Sharansky: First, as I mentioned, we can gain some optimism from history. It is important to remember that some of the most serious thinkers once thought that democracy was not compatible with the cultures of Germany, Italy, Japan, Latin America and Russia. The great historian Toynbee questioned whether democracy could ever flourish out of the Anglo-Saxon world or as he put it, in “alien soil.”
Let’s take Japan for a moment. Truman’s advisors were very sceptical about the prospects for democracy in Japan, as were most of the “experts” of the time. And there were good reasons to be sceptical. This was a country with virtually no exposure to the West for centuries. Japan rigidly hierarchical society, and unique culture was seen as antithetical to democratic life. In fact, when the concept of rights was translated into Japan it took a compound word consisting of four characters to express it. But democracy in Japan has been a great success story. Japan is not a Western democracy. The Japanese have kept their traditions, culture and heritage, but they have joined the community of free nations.
Still, history will only get us so far. People can always argue that the “Arabs” are different -- that the sceptics may have been wrong with regard to other cultures and regions, but they will not be wrong when it comes to the Arabs and the Middle East.
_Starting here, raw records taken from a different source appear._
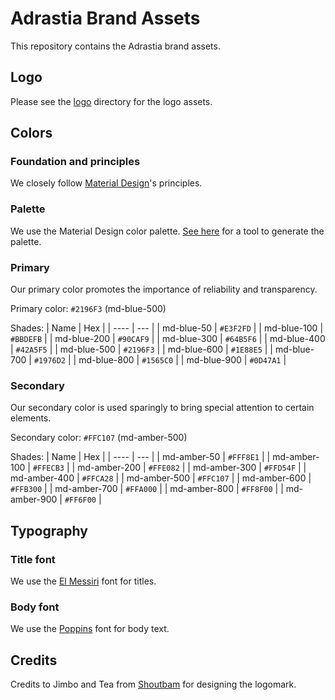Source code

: # Adrastia Brand Assets

This repository contains the Adrastia brand assets.

## Logo

Please see the [logo](logo) directory for the logo assets.

## Colors

### Foundation and principles

We closely follow [Material Design](https://m2.material.io/design/introduction)'s principles.

### Palette

We use the Material Design color palette. [See here](https://materialui.co/colors/) for a tool to generate the palette.

### Primary

Our primary color promotes the importance of reliability and transparency.

Primary color: `#2196F3` (md-blue-500)

Shades:
| Name | Hex |
| ---- | --- |
| md-blue-50 | `#E3F2FD` |
| md-blue-100 | `#BBDEFB` |
| md-blue-200 | `#90CAF9` |
| md-blue-300 | `#64B5F6` |
| md-blue-400 | `#42A5F5` |
| md-blue-500 | `#2196F3` |
| md-blue-600 | `#1E88E5` |
| md-blue-700 | `#1976D2` |
| md-blue-800 | `#1565C0` |
| md-blue-900 | `#0D47A1` |

### Secondary

Our secondary color is used sparingly to bring special attention to certain elements.

Secondary color: `#FFC107` (md-amber-500)

Shades:
| Name | Hex |
| ---- | --- |
| md-amber-50 | `#FFF8E1` |
| md-amber-100 | `#FFECB3` |
| md-amber-200 | `#FFE082` |
| md-amber-300 | `#FFD54F` |
| md-amber-400 | `#FFCA28` |
| md-amber-500 | `#FFC107` |
| md-amber-600 | `#FFB300` |
| md-amber-700 | `#FFA000` |
| md-amber-800 | `#FF8F00` |
| md-amber-900 | `#FF6F00` |

## Typography

### Title font

We use the [El Messiri](https://fonts.google.com/specimen/El+Messiri) font for titles.

### Body font

We use the [Poppins](https://fonts.google.com/specimen/Poppins) font for body text.

## Credits

Credits to Jimbo and Tea from [Shoutbam](https://www.shoutbam.com/) for designing the logomark.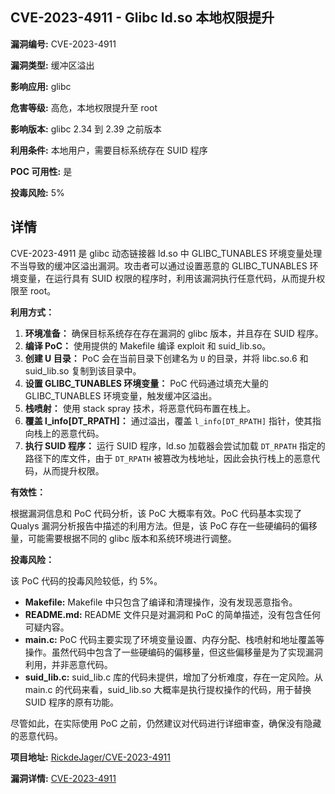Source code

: ## CVE-2023-4911 - Glibc ld.so 本地权限提升

**漏洞编号:** CVE-2023-4911

**漏洞类型:** 缓冲区溢出

**影响应用:** glibc

**危害等级:** 高危，本地权限提升至 root

**影响版本:** glibc 2.34 到 2.39 之前版本

**利用条件:** 本地用户，需要目标系统存在 SUID 程序

**POC 可用性:** 是

**投毒风险:** 5%

## 详情

CVE-2023-4911 是 glibc 动态链接器 ld.so 中 GLIBC_TUNABLES 环境变量处理不当导致的缓冲区溢出漏洞。攻击者可以通过设置恶意的 GLIBC_TUNABLES 环境变量，在运行具有 SUID 权限的程序时，利用该漏洞执行任意代码，从而提升权限至 root。

**利用方式：**

1.  **环境准备：** 确保目标系统存在存在漏洞的 glibc 版本，并且存在 SUID 程序。
2.  **编译 PoC：** 使用提供的 Makefile 编译 exploit 和 suid_lib.so。
3.  **创建 U 目录：** PoC 会在当前目录下创建名为 `U` 的目录，并将 libc.so.6 和 suid_lib.so 复制到该目录中。
4.  **设置 GLIBC_TUNABLES 环境变量：** PoC 代码通过填充大量的 GLIBC_TUNABLES 环境变量，触发缓冲区溢出。
5.  **栈喷射：**  使用 stack spray 技术，将恶意代码布置在栈上。
6.  **覆盖 l_info[DT_RPATH]：** 通过溢出，覆盖 `l_info[DT_RPATH]` 指针，使其指向栈上的恶意代码。
7.  **执行 SUID 程序：** 运行 SUID 程序，ld.so 加载器会尝试加载 `DT_RPATH` 指定的路径下的库文件，由于 `DT_RPATH` 被篡改为栈地址，因此会执行栈上的恶意代码，从而提升权限。

**有效性：**

根据漏洞信息和 PoC 代码分析，该 PoC 大概率有效。PoC 代码基本实现了 Qualys 漏洞分析报告中描述的利用方法。但是，该 PoC 存在一些硬编码的偏移量，可能需要根据不同的 glibc 版本和系统环境进行调整。

**投毒风险：**

该 PoC 代码的投毒风险较低，约 5%。

*   **Makefile:** Makefile 中只包含了编译和清理操作，没有发现恶意指令。
*   **README.md:** README 文件只是对漏洞和 PoC 的简单描述，没有包含任何可疑内容。
*   **main.c:** PoC 代码主要实现了环境变量设置、内存分配、栈喷射和地址覆盖等操作。虽然代码中包含了一些硬编码的偏移量，但这些偏移量是为了实现漏洞利用，并非恶意代码。
*   **suid_lib.c:** suid_lib.c 库的代码未提供，增加了分析难度，存在一定风险。从 main.c 的代码来看，suid_lib.so 大概率是执行提权操作的代码，用于替换 SUID 程序的原有功能。

尽管如此，在实际使用 PoC 之前，仍然建议对代码进行详细审查，确保没有隐藏的恶意代码。


**项目地址:** [RickdeJager/CVE-2023-4911](https://github.com/RickdeJager/CVE-2023-4911)

**漏洞详情:** [CVE-2023-4911](https://nvd.nist.gov/vuln/detail/CVE-2023-4911)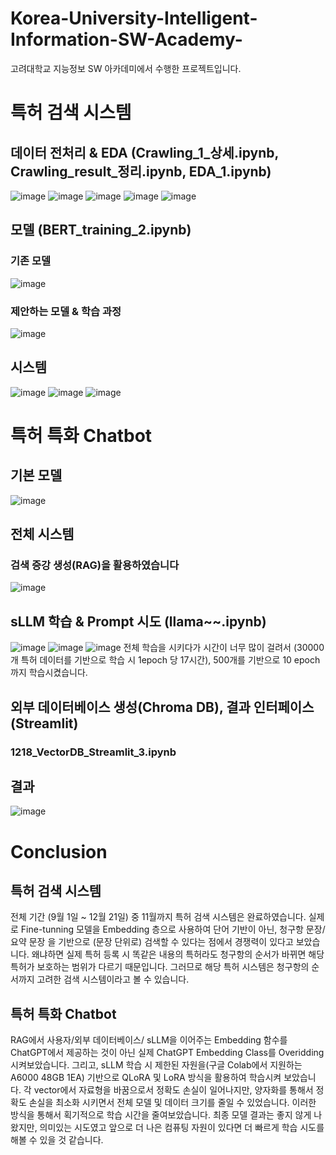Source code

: # Korea-University-Intelligent-Information-SW-Academy-
고려대학교 지능정보 SW 아카데미에서 수행한 프로젝트입니다.

# 특허 검색 시스템

## 데이터 전처리 & EDA (Crawling_1_상세.ipynb, Crawling_result_정리.ipynb, EDA_1.ipynb)
![image](https://github.com/PrayPrey/Korea-University-Intelligent-Information-SW-Academy-/assets/73458088/d1b64a9c-a45b-4203-9051-2f0971b01c2b)
![image](https://github.com/PrayPrey/Korea-University-Intelligent-Information-SW-Academy-/assets/73458088/62a28eaa-ad06-42ef-838b-ee12b5e72ecf)
![image](https://github.com/PrayPrey/Korea-University-Intelligent-Information-SW-Academy-/assets/73458088/a1b56566-2c85-4dd6-86d9-a557ee0d9560)
![image](https://github.com/PrayPrey/Korea-University-Intelligent-Information-SW-Academy-/assets/73458088/974ab05d-fa9a-42a2-8e4b-fdff6433e0c2)
![image](https://github.com/PrayPrey/Korea-University-Intelligent-Information-SW-Academy-/assets/73458088/cef56800-ba71-4d4b-a87c-52dec5896453)

## 모델 (BERT_training_2.ipynb)
### 기존 모델
![image](https://github.com/PrayPrey/Korea-University-Intelligent-Information-SW-Academy-/assets/73458088/9a4e34a5-2194-4ca8-84f5-9c1366927506)
### 제안하는 모델 & 학습 과정
![image](https://github.com/PrayPrey/Korea-University-Intelligent-Information-SW-Academy-/assets/73458088/94a719cf-5c36-4a2c-b3e9-a1f7f4ae80b3)

## 시스템
![image](https://github.com/PrayPrey/Korea-University-Intelligent-Information-SW-Academy-/assets/73458088/83a51ed0-b828-42c3-a034-5323d9ae5a60)
![image](https://github.com/PrayPrey/Korea-University-Intelligent-Information-SW-Academy-/assets/73458088/ca46a272-ee87-49de-9dbd-cd136df253dc)
![image](https://github.com/PrayPrey/Korea-University-Intelligent-Information-SW-Academy-/assets/73458088/bd9d873d-cbf4-4d2d-8d3e-6adc0c4f8e06)

# 특허 특화 Chatbot

## 기본 모델
![image](https://github.com/PrayPrey/Korea-University-Intelligent-Information-SW-Academy-/assets/73458088/06bca891-f248-4913-b72f-89353936ec20)

## 전체 시스템 
### 검색 증강 생성(RAG)을 활용하였습니다
![image](https://github.com/PrayPrey/Korea-University-Intelligent-Information-SW-Academy-/assets/73458088/5d77dcc8-6653-49b0-bda0-7d55488b0cb6)

## sLLM 학습 & Prompt 시도 (llama~~.ipynb)
![image](https://github.com/PrayPrey/Korea-University-Intelligent-Information-SW-Academy-/assets/73458088/99ca1e91-18f5-45db-98b9-7b89ae7b650d)
![image](https://github.com/PrayPrey/Korea-University-Intelligent-Information-SW-Academy-/assets/73458088/198541f5-85ea-4d74-9c31-59a2924c5555)
![image](https://github.com/PrayPrey/Korea-University-Intelligent-Information-SW-Academy-/assets/73458088/a47a2b5d-fa8c-483f-ad62-7381137b8b07)
전체 학습을 시키다가 시간이 너무 많이 걸려서 (30000개 특허 데이터를 기반으로 학습 시 1epoch 당 17시간), 500개를 기반으로 10 epoch까지 학습시켰습니다.

## 외부 데이터베이스 생성(Chroma DB), 결과 인터페이스 (Streamlit)
### 1218_VectorDB_Streamlit_3.ipynb

## 결과
![image](https://github.com/PrayPrey/Korea-University-Intelligent-Information-SW-Academy-/assets/73458088/aa35e526-52bf-4436-b328-7caf6c1eb274)

# Conclusion

## 특허 검색 시스템
전체 기간 (9월 1일 ~ 12월 21일) 중 11월까지 특허 검색 시스템은 완료하였습니다. 실제로 Fine-tunning 모델을 Embedding 층으로 사용하여 단어 기반이 아닌, 청구항 문장/ 요약 문장 을 기반으로 (문장 단위로) 검색할 수 있다는 점에서 경쟁력이 있다고 보았습니다. 왜냐하면 실제 특허 등록 시 똑같은 내용의 특허라도 청구항의 순서가 바뀌면 해당 특허가 보호하는 범위가 다르기 때문입니다. 그러므로 해당 특허 시스템은 청구항의 순서까지 고려한 검색 시스템이라고 볼 수 있습니다.

## 특허 특화 Chatbot 
RAG에서 사용자/외부 데이터베이스/ sLLM을 이어주는 Embedding 함수를 ChatGPT에서 제공하는 것이 아닌 실제 ChatGPT Embedding Class를 Overidding 시켜보았습니다. 그리고, sLLM 학습 시 제한된 자원을(구글 Colab에서 지원하는 A6000 48GB 1EA) 기반으로 QLoRA 및 LoRA 방식을 활용하여 학습시켜 보았습니다. 각 vector에서 자료형을 바꿈으로서 정확도 손실이 일어나지만, 양자화를 통해서 정확도 손실을 최소화 시키면서 전체 모델 및 데이터 크기를 줄일 수 있었습니다. 이러한 방식을 통해서 획기적으로 학습 시간을 줄여보았습니다. 최종 모델 결과는 좋지 않게 나왔지만, 의미있는 시도였고 앞으로 더 나은 컴퓨팅 자원이 있다면 더 빠르게 학습 시도를 해볼 수 있을 것 같습니다.






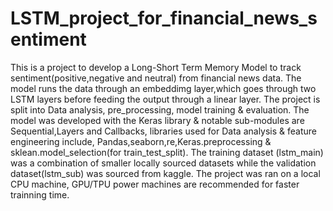 # LSTM_project_for_financial_news_sentiment
This is a project to develop a Long-Short Term Memory Model to track sentiment(positive,negative and neutral) from financial news data. The model runs the data through an embeddimg layer,which goes through two LSTM layers before feeding the output through a linear layer.
The project is split into Data analysis, pre_processing, model training & evaluation.
The model was developed with the Keras library & notable sub-modules are Sequential,Layers and Callbacks, libraries used for Data analysis & feature engineering include, Pandas,seaborn,re,Keras.preprocessing & sklean.model_selection(for train_test_split).
The training dataset (lstm_main) was a combination of smaller locally sourced datasets while the validation dataset(lstm_sub) was sourced from kaggle.
The project was ran on a local CPU machine, GPU/TPU power machines are recommended for faster trainning time.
And the sceptics present some weighty evidence: Twenty-two Arab countries and not a single democracy. The scenes we see on our television screens, from the celebration s that followed the 9/11 attacks to mass marches praising suicide bombers, would give even the biggest optimists pause.
But while I understand that the picture we see from the outside is very troubling, I am confident that what is really going on inside these societies is very different. Just as the 99% of Soviet citizens who supported the Soviet regime in 1985 was no indication of what the people inside the USSR really thought, the army of true believers that we think we see in the Arab world is an illusion. One only has to read the memoirs of those dissidents who have left place lake Iran and Saudi Arabia to understand that these societies are steeped in doublethink.
I have no doubt that given a real choice, the vast majority of Muslims and Arabs, like everyone else will choose a free society over a fear society. Believe me, the drug of freedom is universally potent. Once the life of doublethink and self-censorship is shed, once the brainwashing stops, once freedom is tasted, no people will ever choose to live in fear again.